The pool 2 is arranged on the base. The pool 2 comprises a substantially rectangular footprint, which extends along a longitudinal axis, which runs in parallel to the axis A of the vehicle when the vehicle 1 is in an idle state, as is the case in FIG. 1.

FIG. 2 shows a cross section of the amusement ride 100 of FIG. 1 through a plane which extends perpendicularly to the axis D of the fastening element 51. The pool 2 is formed symmetrically in relation to a plane which extends perpendicularly to the longitudinal axis of the pool 2 and through an axial center of the pool. The pool 2 comprises a first end 24 arranged at the front and a second end 25 arranged at the rear. Viewed axially, proceeding from the end 24 in the direction of the end 25, the pool 2 comprises a first section, which comprises a plurality of stairs 21 leading downward, i.e., in the direction of the base, over which a liquid 3 can flow, and a second section 28, which is formed slightly inclined and leads downward to the center of the pool 2, so that it forms a base of the pool 2. The stairs 21 are formed inclined downward having an upwardly facing projection 211, which slightly obstructs a flow of a liquid over the stairs 21. In the present case, the pool 2 is formed so that the vehicle 1 can be arranged in the idle state between the front and the rear stairs 21 of the pool 2, as can be seen clearly in FIG. 1. It is also conceivable that the pool 2 comprises a ramp, which can also be used for liquid guiding, instead of stairs 21. A reservoir 23, which accommodates nearly the entire footprint of the pool 2 and can be filled with the liquid 3, is arranged inside the pool 2. In FIG. 2, the reservoir 2 is completely filled with the liquid 3. In the present case, the liquid is water, but it is also conceivable to use other liquids. The pool 2 comprises a plurality of pumps 22 arranged at the end, in the present case four, which can pump the liquid 3 out of the reservoir 23 and convey it outward through upwardly facing openings 26 of the pool. In addition, the pool 2 comprises a central opening 27 at the center, through which the liquid 3 can be returned back into the reservoir 23. If the liquid 3 is fired outward from the reservoir 23, it then runs like a waterfall over the stairs 21 leading outward, and then over the second, inclined section 28 of the pool 2. The liquid 3 can then return into the reservoir 23 via the central opening 27. This circulating movement of the liquid 3 is illustrated by arrows in FIG. 2.

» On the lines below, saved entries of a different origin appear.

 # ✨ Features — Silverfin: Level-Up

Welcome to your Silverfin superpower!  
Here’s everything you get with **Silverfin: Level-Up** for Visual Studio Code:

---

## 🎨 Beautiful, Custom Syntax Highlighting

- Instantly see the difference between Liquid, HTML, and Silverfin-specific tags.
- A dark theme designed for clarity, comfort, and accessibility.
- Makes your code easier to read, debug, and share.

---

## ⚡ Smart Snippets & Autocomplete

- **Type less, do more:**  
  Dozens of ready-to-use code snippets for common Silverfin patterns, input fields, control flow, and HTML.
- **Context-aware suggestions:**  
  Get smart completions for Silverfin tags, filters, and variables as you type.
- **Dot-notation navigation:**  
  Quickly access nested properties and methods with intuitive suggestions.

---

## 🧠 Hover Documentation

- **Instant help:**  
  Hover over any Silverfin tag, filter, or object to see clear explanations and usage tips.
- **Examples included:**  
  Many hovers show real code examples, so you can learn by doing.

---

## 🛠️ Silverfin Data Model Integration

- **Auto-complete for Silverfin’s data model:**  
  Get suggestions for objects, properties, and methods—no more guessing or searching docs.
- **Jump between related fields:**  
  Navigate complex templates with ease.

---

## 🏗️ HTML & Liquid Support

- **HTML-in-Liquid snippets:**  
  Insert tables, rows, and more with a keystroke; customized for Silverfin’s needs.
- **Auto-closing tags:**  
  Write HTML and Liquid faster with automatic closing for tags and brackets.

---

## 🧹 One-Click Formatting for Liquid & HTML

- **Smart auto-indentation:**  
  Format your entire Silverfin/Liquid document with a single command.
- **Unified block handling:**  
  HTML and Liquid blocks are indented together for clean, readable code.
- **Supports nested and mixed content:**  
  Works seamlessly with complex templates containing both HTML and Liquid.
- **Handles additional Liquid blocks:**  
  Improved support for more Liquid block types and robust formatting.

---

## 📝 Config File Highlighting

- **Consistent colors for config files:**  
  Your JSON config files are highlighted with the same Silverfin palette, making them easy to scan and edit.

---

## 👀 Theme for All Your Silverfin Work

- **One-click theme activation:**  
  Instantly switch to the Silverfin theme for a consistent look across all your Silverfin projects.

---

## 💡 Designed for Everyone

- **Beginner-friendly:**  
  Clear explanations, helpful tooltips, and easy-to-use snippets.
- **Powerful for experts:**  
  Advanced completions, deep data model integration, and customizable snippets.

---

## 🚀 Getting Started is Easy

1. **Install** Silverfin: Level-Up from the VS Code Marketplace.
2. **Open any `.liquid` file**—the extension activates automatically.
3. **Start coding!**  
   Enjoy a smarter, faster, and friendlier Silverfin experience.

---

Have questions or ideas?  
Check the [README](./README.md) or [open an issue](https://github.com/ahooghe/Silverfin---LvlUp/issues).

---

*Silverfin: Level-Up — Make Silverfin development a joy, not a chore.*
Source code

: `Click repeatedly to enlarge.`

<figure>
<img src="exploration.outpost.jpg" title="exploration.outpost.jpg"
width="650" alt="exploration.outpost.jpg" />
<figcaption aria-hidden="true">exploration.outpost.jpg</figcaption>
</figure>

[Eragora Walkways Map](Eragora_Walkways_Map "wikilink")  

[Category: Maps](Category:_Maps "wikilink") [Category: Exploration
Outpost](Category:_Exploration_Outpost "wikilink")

FIG. 3 shows a side view of the amusement ride 100 in a plane which extends perpendicularly to the axis D of the fastening element 51. FIG. 3 shows the vehicle 1 in solid lines when it is located in an idle state according to FIG. 1, and also in a first end position 13 and a second end position 14, which are shown by dashed lines. The movement of the vehicle 1 around the axis D of the fastening element 51 of the support structure 5 is clear in FIG. 3. A center of gravity S of the vehicle 1 moves on a circle 7, which extends in a plane which is perpendicular to the axis D of the support structure 5. The vehicle 1 can thus swing between the end position 13 and the end position 14, wherein the end positions 13, 14 are formed symmetrically in relation to the center, radial plane of the pool 2. In the present case, the vehicle 1 reaches a height of approximately 40 m in an end position 13, 14. It is also conceivable that the vehicle 1 can rotate around 360° and can thus move on the entire circle 7. The pool 2 is arranged so that the vehicle 1 travels over the pool 2 in one route section on the route between the end positions 13, 14 and is guided through the liquid 3 when the liquid runs on the stairs 21 and the second section 28.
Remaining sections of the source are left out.